Wednesday, 7 December 2016

Pricing Solar Out Of The Market?

My few dedicated followers will know that nearly five years ago we installed a PV array on our roof. We were lucky - we just managed to qualify for the original FIT rate, the main aspect of the house is SSW facing and the roof pitch is approximately 40 degrees - not perfect but pretty good. I built a calculator to assess the economics and went with a system that the model suggested should pay back in just under 10 years. So far, returns are just above the calculated rate (not by much) and I am expecting to, indeed, break even during year 9. I'm a pretty happy bunny.

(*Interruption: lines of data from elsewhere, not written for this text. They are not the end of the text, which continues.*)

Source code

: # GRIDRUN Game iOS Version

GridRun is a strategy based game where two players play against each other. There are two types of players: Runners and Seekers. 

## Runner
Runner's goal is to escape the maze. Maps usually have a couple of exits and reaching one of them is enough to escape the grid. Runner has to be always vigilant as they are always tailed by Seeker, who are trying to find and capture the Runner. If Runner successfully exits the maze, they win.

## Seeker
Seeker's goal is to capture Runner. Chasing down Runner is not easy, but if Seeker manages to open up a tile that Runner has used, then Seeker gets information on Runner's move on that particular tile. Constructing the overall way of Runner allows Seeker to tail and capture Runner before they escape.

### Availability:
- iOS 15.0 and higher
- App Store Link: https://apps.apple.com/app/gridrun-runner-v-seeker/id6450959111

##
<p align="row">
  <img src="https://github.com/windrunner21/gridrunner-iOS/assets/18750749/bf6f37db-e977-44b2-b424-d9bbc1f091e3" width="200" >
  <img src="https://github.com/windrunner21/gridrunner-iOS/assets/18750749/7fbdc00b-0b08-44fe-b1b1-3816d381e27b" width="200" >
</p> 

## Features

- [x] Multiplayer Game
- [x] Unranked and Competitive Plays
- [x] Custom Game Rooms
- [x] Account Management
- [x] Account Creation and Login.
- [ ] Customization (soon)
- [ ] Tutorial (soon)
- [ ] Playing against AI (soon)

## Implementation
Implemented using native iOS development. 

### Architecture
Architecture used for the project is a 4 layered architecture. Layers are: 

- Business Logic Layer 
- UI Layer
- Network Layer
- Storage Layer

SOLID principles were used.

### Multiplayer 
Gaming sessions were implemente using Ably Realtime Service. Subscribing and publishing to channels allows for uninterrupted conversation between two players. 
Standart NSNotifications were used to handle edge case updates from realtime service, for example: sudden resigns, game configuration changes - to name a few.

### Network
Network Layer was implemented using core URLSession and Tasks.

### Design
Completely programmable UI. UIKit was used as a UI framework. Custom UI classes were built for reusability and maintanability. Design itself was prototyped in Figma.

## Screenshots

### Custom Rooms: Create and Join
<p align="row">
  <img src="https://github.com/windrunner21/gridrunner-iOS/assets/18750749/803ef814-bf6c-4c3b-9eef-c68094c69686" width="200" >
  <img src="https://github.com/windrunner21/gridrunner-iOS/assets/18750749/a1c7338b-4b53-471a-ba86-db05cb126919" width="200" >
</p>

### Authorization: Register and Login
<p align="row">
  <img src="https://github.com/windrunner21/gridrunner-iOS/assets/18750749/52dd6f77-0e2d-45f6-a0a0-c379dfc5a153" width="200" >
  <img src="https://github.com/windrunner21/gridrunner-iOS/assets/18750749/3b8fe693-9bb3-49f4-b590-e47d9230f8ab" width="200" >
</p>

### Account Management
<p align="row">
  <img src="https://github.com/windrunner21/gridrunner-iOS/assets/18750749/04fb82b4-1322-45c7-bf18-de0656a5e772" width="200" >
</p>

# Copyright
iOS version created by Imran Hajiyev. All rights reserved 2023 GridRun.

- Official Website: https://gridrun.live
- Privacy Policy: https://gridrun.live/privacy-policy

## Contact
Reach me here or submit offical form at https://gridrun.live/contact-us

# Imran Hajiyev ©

I was struck today by a blog posting from Kieron suggesting that a new system for him was just not economic. I've plugged Kieron's parameters into my model just to get a feel for the most recent FIT rates. My model is set up for the sunny south of England and came back with a not too thrilling break even point in year 17, an IRR of 4.5% and a 25-year NPV of £295. I would not invest against those figures. Poor Kieron is looking at a property in the west of Scotland and I guess he has factored in much reduced incident radiation. He certainly is showing a loss at 20 years into his putative project.

I know that this is only one isolated case but if this is indicative of the generality of current domestic PV economics it would seem that HMG is pricing all but dedicated enthusiasts out of the market.